● **ASSIGNMENT**
Your answer should be a single number: the count of lines in the records below containing the word "documentclass".

● **DATA PROVIDED**
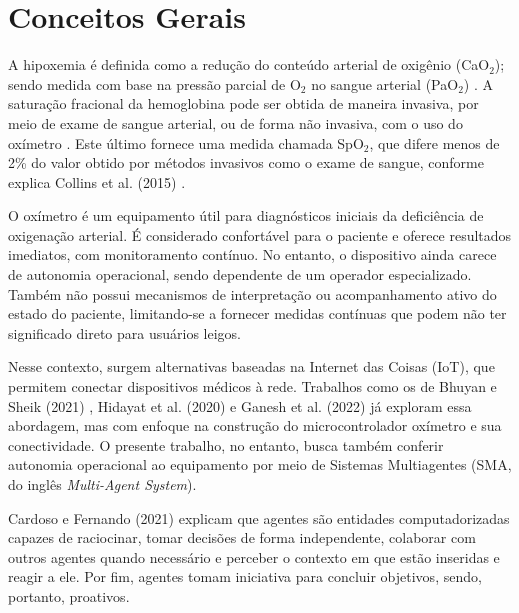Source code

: \section{Conceitos Gerais} \label{sec:concepts}
A hipoxemia é definida como a redução do conteúdo arterial de oxigênio (CaO$_2$); sendo medida com base na pressão parcial de O$_2$ no sangue arterial (PaO$_2$) \cite{immichCapacitacaoEmOxigenoterapia2023}. A saturação fracional da hemoglobina pode ser obtida de maneira invasiva, por meio de exame de sangue arterial, ou de forma não invasiva, com o uso do oxímetro \cite{collins2015relating}. Este último fornece uma medida chamada SpO$_2$, que difere menos de 2\% do valor obtido por métodos invasivos como o exame de sangue, conforme explica Collins et al. (2015) \cite{collins2015relating}.

O oxímetro é um equipamento útil para diagnósticos iniciais da deficiência de oxigenação arterial. É considerado confortável para o paciente e oferece resultados imediatos, com monitoramento contínuo. No entanto, o dispositivo ainda carece de autonomia operacional, sendo dependente de um operador especializado. Também não possui mecanismos de interpretação ou acompanhamento ativo do estado do paciente, limitando-se a fornecer medidas contínuas que podem não ter significado direto para usuários leigos.

Nesse contexto, surgem alternativas baseadas na Internet das Coisas (IoT), que permitem conectar dispositivos médicos à rede. Trabalhos como os de Bhuyan e Sheik (2021) \cite{bhuyan2021designing}, Hidayat et al. (2020) \cite{hidayat2020designing} e 
Ganesh et al. (2022) \cite{ganesh2022iot} já exploram essa abordagem, mas com enfoque na construção do microcontrolador oxímetro e sua conectividade. O presente trabalho, no entanto, busca também conferir autonomia operacional ao equipamento por meio de Sistemas Multiagentes (SMA, do inglês \textit{Multi-Agent System}). 

Cardoso e Fernando (2021) \cite{cardoso2021review} explicam que agentes são entidades computadorizadas capazes de raciocinar, tomar decisões de forma independente, colaborar com outros agentes quando necessário e perceber o contexto em que estão inseridas e reagir a ele. Por fim, agentes tomam iniciativa para concluir objetivos, sendo, portanto, proativos.

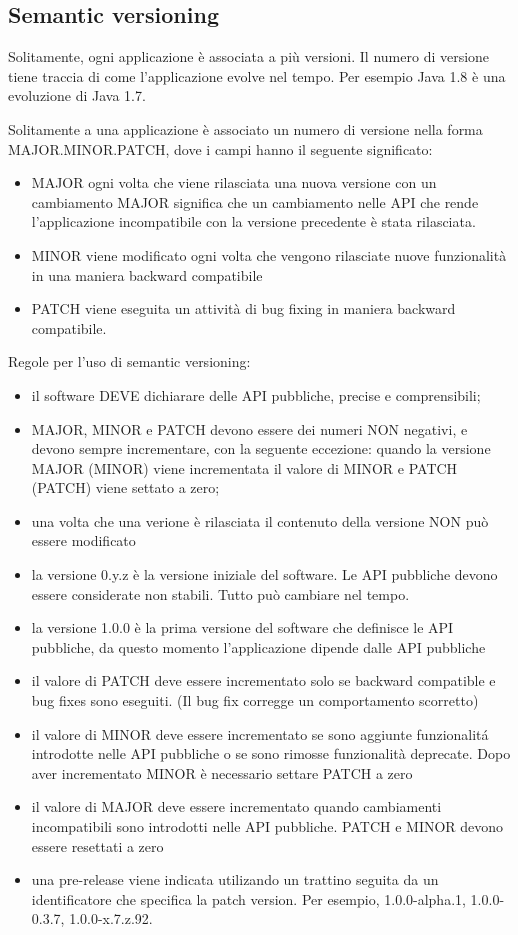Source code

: \documentclass{article}
\theoremstyle{definition}
\begin{document}
\subsection{Semantic versioning}
Solitamente, ogni applicazione \`e associata a pi\`u versioni. Il numero di versione tiene traccia di come l'applicazione evolve nel tempo.
Per esempio Java 1.8 \`e una evoluzione di Java 1.7.

Solitamente a una applicazione \`e associato un numero di versione nella forma MAJOR.MINOR.PATCH, dove i campi hanno il seguente significato:
\begin{itemize}
\item MAJOR ogni volta che viene rilasciata una nuova versione con un cambiamento MAJOR significa che un cambiamento nelle API che rende l'applicazione incompatibile con la versione precedente \`e stata rilasciata. 
\item MINOR viene modificato ogni volta che vengono rilasciate nuove funzionalit\`a in una maniera backward compatibile
\item PATCH viene eseguita un attivit\`a di bug fixing in maniera backward compatibile.
\end{itemize}

Regole per l'uso di semantic versioning:
\begin{itemize}
\item il software DEVE dichiarare delle API pubbliche, precise e comprensibili;
\item MAJOR, MINOR e PATCH devono essere dei numeri NON negativi, e devono sempre incrementare, con la seguente eccezione: quando la versione MAJOR (MINOR) viene incrementata il valore di MINOR e PATCH (PATCH) viene settato a zero;
\item una volta che una verione \`e rilasciata il contenuto della versione NON pu\`o essere modificato
\item la versione 0.y.z \`e la versione iniziale del software. Le API pubbliche devono essere considerate non stabili. Tutto pu\`o cambiare nel tempo.
\item la versione 1.0.0 \`e la prima versione del software che definisce le API pubbliche, da questo momento l'applicazione dipende dalle API pubbliche
\item il valore di PATCH deve essere incrementato solo se backward compatible e bug fixes sono eseguiti. (Il bug fix corregge un comportamento scorretto)
\item il valore di MINOR deve essere incrementato se sono aggiunte funzionalit\'a introdotte nelle API pubbliche o se sono rimosse funzionalit\`a deprecate. Dopo aver incrementato MINOR \`e necessario settare PATCH a zero
\item il valore di MAJOR deve essere incrementato quando cambiamenti incompatibili sono introdotti nelle API pubbliche. PATCH e MINOR devono essere resettati a zero
\item una pre-release viene indicata utilizando un trattino seguita da un identificatore che specifica la patch version. Per esempio, 1.0.0-alpha.1, 1.0.0-0.3.7, 1.0.0-x.7.z.92. 
\end{itemize}
\end{document}
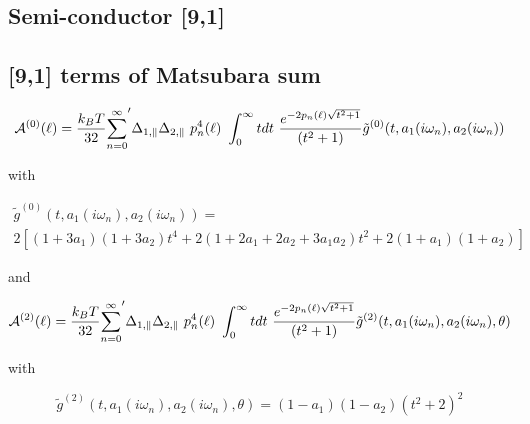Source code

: \documentclass[a4paper]{article}
\begin{document}
\begin{center}
\section{Semi-conductor [9,1]}
\subsection{[9,1] terms of Matsubara sum}
\begin{equation}
{\cal A}^{(0)}(\ell) = \frac{k_BT}{32}  {\sum_{n=0}^{\infty}}' \Delta_{1,\parallel} \Delta_{2,\parallel} ~p_n^{4}(\ell) ~\int_0^{\infty} t dt ~\frac{e^{- 2 p_n(\ell) \sqrt{t^{2} + 1}}}{(t^{2} + 1)} \tilde g^{(0)}(t, a_1(i \omega_n), a_2(i \omega_n))
\end{equation}

with

\begin{multline*}
\tilde g^{(0)}(t, a_1(i \omega_n), a_2(i \omega_n)) = \\ 
2 \left[ (1+3a_1)(1+3a_2) t^{4} + 2 (1+2a_1+2a_2+3a_1a_2) t^{2}  + 2(1+a_1)(1+a_2)\right]
\end{multline*}


and

\begin{equation}
{\cal A}^{(2)}(\ell) = \frac{k_BT}{32}  {\sum_{n=0}^{\infty}}' \Delta_{1,\parallel} \Delta_{2,\parallel} ~p_n^{4}(\ell) ~\int_0^{\infty} t dt ~\frac{e^{- 2 p_n(\ell) \sqrt{t^{2} + 1}}}{(t^{2} + 1)} \tilde g^{(2)}(t, a_1(i \omega_n), a_2(i \omega_n), \theta)
\end{equation}

with

\begin{equation}
\tilde g^{(2)}(t, a_1(i \omega_n), a_2(i \omega_n), \theta) = (1-a_1)(1-a_2)(t^{2} + 2)^2
\label{befgqw}
\end{equation}



\end{center}
\end{document}
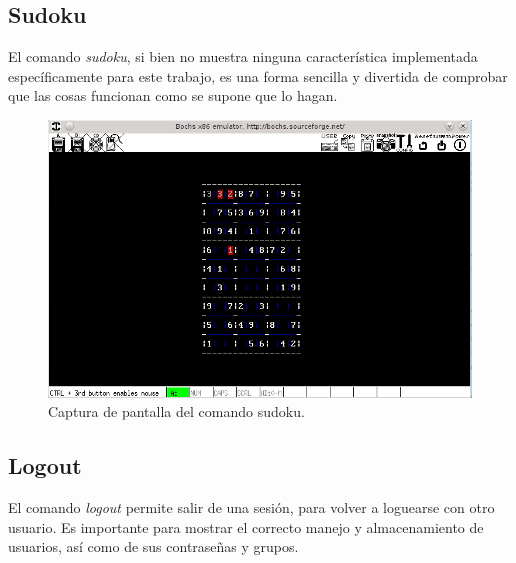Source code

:\documentclass[a4paper,10pt]{article}
\begin{document}
      \subsection{Sudoku}
      El comando \textit{sudoku}, si bien no muestra ninguna característica implementada específicamente para este trabajo, es una forma sencilla y divertida
      de comprobar que las cosas funcionan como se supone que lo hagan.

     \begin{figure}[H]
      \begin{center}
      \includegraphics[scale=0.65]{./images/sudoku.png}
	 \caption{Captura de pantalla del comando sudoku.}
      \end{center}
      \end{figure}

      \subsection{Logout}
      El comando \textit{logout} permite salir de una sesión, para volver a loguearse con otro usuario. Es importante para mostrar el correcto manejo y 
      almacenamiento de usuarios, así como de sus contraseñas y grupos.
    
\end{document}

● **RESPONSE**
3